One of the most significant statements to come out of Samsung’s fourth-quarter earnings report was its forecast of a decrease in capex this year. Frankly, that makes sense. Outlays surged last year as the company expanded capacity in NAND and DRAM memory as well as OLED screens. It also doubled its dividend payout after pressure from activist investors.
While neither move dented the balance sheet too much, investors should be relieved that this scale of spending won’t be repeated in 2018. Samsung’s cash pile climbed to a record $78 billion—helped by a stronger South Korean currency—and is near record highs when denominated in won. Assuming revenue and profits grow this year, then lower capex should lead to even more free cash flow in 2018.

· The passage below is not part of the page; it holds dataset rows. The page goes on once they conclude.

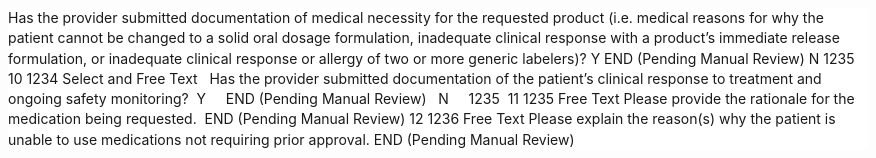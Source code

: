 <td>Has the provider submitted documentation of medical necessity for the requested product (i.e. medical reasons for why the patient cannot be changed to a solid oral dosage formulation, inadequate clinical response with a product’s immediate release formulation, or inadequate clinical response or allergy of two or more generic labelers)?</td>
<td>Y</td>
<td>END (Pending Manual Review)</td>
</tr>
<tr class="odd">
<td></td>
<td></td>
<td></td>
<td></td>
<td></td>
<td>N</td>
<td>1235</td>
</tr>
<tr class="even">
<td>10</td>
<td>1234</td>
<td></td>
<td>Select and Free Text  </td>
<td>Has the provider submitted documentation of the patient’s clinical response to treatment and ongoing safety monitoring?</td>
<td> Y    </td>
<td>END (Pending Manual Review) </td>
</tr>
<tr class="odd">
<td></td>
<td></td>
<td></td>
<td></td>
<td></td>
<td> N    </td>
<td>1235 </td>
</tr>
<tr class="even">
<td>11</td>
<td>1235</td>
<td></td>
<td>Free Text</td>
<td>Please provide the rationale for the medication being requested. </td>
<td>END (Pending Manual Review)</td>
<td></td>
</tr>
<tr class="odd">
<td>12</td>
<td>1236</td>
<td></td>
<td>Free Text</td>
<td>Please explain the reason(s) why the patient is unable to use medications not requiring prior approval.</td>
<td>END (Pending Manual Review)</td>
<td></td>
</tr>
</tbody>
</table>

Samsung announced Wednesday that it will do a 50:1 stock split, a strategy for lowering the price of its shares to boost trading liquidity. That move follows a 9.2 trillion won ($8.6 billion) buyback that mostly had the effect of boosting the share price, but didn’t hand cash directly back to investors. And that repurchase was only equivalent to around 10% of cash on hand at the time.
But what’s coming down the pike is where Samsung’s real value lies. Back in October the company pledged it would double dividends this year and keep them at that level through 2020. The total cost will be 29 trillion won over three years. Given the solid free cash flow, around 10 trillion won in annual dividends will barely make a dent in the balance sheet.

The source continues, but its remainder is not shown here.